**Instructions for the task**. Everything from the first line below through the line with "avoid single-vendor lock-in." is to be transcribed exactly, and nothing past it.

**The input**.

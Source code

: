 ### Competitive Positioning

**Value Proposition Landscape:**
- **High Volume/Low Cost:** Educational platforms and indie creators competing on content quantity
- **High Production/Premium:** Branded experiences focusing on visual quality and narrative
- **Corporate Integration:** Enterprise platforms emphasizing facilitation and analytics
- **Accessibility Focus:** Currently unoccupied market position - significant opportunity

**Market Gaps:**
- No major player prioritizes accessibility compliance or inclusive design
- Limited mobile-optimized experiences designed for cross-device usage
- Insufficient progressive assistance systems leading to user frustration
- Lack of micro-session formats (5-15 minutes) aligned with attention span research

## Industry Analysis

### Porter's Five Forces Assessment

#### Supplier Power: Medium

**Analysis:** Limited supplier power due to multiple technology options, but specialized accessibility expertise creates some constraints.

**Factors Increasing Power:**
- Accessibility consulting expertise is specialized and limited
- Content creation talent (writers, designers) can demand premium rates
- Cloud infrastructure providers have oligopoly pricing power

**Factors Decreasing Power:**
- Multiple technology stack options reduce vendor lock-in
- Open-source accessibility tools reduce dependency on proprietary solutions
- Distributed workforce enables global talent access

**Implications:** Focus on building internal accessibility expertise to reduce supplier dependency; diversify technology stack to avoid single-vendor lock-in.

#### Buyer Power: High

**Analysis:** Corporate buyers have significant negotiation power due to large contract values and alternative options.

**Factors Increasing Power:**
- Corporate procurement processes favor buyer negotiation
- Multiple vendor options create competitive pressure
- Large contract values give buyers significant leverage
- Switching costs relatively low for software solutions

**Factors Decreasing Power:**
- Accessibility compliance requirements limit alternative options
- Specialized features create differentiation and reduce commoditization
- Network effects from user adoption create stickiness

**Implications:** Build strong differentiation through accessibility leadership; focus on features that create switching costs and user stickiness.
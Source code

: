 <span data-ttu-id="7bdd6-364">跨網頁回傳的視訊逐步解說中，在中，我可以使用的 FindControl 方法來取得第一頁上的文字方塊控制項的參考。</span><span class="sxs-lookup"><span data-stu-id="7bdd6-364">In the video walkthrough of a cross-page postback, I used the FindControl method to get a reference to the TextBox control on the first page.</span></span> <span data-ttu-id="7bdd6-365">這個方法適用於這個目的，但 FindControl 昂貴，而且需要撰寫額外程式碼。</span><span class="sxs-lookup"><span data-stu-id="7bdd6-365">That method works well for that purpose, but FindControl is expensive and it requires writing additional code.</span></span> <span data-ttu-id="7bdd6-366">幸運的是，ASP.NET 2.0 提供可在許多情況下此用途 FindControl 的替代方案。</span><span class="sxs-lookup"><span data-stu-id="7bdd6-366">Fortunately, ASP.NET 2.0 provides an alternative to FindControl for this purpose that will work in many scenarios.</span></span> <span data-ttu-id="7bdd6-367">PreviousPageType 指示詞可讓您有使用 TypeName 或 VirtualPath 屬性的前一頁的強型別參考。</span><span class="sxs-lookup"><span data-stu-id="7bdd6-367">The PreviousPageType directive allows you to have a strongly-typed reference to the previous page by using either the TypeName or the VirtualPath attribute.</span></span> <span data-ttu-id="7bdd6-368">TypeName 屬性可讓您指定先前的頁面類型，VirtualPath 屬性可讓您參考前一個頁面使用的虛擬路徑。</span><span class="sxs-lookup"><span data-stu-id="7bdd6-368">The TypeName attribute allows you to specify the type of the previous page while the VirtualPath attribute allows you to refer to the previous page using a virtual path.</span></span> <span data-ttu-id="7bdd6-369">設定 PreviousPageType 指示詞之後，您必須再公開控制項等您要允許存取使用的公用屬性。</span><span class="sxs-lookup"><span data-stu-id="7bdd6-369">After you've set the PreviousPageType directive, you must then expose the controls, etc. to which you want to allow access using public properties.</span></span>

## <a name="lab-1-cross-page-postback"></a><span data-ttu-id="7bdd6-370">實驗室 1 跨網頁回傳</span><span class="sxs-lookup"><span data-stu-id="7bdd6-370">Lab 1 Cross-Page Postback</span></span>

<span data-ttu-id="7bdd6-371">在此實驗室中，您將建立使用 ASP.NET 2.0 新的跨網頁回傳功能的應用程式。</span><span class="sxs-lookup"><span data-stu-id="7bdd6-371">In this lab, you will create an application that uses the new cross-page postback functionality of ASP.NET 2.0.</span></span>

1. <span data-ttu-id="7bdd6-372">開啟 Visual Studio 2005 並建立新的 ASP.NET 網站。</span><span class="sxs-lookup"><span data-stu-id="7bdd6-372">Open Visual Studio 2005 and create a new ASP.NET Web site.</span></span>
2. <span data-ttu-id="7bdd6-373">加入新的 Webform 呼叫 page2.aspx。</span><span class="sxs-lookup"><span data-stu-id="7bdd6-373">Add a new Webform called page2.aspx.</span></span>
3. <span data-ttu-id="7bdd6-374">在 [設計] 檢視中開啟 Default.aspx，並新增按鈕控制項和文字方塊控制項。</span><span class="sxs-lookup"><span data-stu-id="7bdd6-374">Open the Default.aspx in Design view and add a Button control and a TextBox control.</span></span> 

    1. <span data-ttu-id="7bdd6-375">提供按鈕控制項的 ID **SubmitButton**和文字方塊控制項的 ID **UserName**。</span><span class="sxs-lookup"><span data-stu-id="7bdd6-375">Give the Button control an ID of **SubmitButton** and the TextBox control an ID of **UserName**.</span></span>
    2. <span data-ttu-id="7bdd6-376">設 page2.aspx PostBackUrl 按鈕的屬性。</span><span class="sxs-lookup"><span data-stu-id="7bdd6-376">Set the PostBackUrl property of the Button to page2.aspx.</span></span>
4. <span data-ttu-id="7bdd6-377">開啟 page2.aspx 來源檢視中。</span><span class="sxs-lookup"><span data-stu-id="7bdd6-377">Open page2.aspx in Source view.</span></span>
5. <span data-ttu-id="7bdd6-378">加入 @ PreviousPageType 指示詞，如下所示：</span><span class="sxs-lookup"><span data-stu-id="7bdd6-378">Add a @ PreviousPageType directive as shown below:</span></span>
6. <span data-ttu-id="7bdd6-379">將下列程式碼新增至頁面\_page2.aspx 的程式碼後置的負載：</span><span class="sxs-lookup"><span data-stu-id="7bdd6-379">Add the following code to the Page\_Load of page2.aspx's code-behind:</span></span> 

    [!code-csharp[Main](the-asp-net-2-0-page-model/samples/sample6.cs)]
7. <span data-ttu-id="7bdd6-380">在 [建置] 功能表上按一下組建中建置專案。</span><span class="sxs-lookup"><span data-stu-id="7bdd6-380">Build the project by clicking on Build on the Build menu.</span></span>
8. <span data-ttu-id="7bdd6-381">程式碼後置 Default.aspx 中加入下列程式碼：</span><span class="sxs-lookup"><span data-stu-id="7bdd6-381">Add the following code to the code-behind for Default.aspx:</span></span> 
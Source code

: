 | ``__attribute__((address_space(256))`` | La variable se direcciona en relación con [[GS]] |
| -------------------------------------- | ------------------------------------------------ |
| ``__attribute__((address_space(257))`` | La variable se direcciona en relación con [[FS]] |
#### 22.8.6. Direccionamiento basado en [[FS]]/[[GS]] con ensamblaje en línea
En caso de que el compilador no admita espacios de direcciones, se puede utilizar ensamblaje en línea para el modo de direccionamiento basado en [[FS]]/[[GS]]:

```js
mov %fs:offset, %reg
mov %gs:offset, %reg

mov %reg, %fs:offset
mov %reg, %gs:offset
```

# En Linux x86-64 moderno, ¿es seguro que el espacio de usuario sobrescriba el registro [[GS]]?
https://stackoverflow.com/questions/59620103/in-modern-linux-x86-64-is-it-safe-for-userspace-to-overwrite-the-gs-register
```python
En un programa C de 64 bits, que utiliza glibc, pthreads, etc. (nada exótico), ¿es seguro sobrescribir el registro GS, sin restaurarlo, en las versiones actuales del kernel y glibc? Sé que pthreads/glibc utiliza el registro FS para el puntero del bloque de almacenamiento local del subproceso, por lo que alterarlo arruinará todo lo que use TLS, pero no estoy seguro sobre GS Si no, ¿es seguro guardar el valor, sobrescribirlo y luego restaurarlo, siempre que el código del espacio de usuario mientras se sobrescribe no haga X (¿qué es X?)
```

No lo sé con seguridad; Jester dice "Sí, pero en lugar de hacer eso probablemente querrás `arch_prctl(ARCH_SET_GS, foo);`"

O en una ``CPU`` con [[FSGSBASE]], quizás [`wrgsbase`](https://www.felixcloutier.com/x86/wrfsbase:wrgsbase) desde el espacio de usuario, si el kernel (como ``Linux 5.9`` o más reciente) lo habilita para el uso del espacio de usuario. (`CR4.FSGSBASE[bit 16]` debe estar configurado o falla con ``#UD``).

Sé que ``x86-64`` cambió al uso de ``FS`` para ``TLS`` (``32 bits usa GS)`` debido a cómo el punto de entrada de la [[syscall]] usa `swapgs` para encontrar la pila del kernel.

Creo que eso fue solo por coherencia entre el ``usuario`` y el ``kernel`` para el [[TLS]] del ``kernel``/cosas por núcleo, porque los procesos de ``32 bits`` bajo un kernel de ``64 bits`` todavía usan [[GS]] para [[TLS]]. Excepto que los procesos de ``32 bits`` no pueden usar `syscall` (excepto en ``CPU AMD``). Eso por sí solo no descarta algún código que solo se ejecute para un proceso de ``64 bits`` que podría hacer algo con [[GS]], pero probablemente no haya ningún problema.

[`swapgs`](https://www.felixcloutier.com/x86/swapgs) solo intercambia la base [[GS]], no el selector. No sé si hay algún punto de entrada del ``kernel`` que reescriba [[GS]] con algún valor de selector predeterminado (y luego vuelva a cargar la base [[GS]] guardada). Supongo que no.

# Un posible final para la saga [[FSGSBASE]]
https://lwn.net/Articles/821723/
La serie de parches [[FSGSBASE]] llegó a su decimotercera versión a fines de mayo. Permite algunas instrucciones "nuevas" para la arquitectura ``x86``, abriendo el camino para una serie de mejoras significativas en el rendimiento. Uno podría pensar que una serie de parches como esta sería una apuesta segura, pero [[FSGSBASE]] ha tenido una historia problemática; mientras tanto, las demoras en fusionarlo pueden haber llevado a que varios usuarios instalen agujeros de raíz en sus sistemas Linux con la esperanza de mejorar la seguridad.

**Exercise response**.
Source code

: ### Competitive Positioning

**Value Proposition Landscape:**
- **High Volume/Low Cost:** Educational platforms and indie creators competing on content quantity
- **High Production/Premium:** Branded experiences focusing on visual quality and narrative
- **Corporate Integration:** Enterprise platforms emphasizing facilitation and analytics
- **Accessibility Focus:** Currently unoccupied market position - significant opportunity

**Market Gaps:**
- No major player prioritizes accessibility compliance or inclusive design
- Limited mobile-optimized experiences designed for cross-device usage
- Insufficient progressive assistance systems leading to user frustration
- Lack of micro-session formats (5-15 minutes) aligned with attention span research

## Industry Analysis

### Porter's Five Forces Assessment

#### Supplier Power: Medium

**Analysis:** Limited supplier power due to multiple technology options, but specialized accessibility expertise creates some constraints.

**Factors Increasing Power:**
- Accessibility consulting expertise is specialized and limited
- Content creation talent (writers, designers) can demand premium rates
- Cloud infrastructure providers have oligopoly pricing power

**Factors Decreasing Power:**
- Multiple technology stack options reduce vendor lock-in
- Open-source accessibility tools reduce dependency on proprietary solutions
- Distributed workforce enables global talent access

**Implications:** Focus on building internal accessibility expertise to reduce supplier dependency; diversify technology stack to avoid single-vendor lock-in.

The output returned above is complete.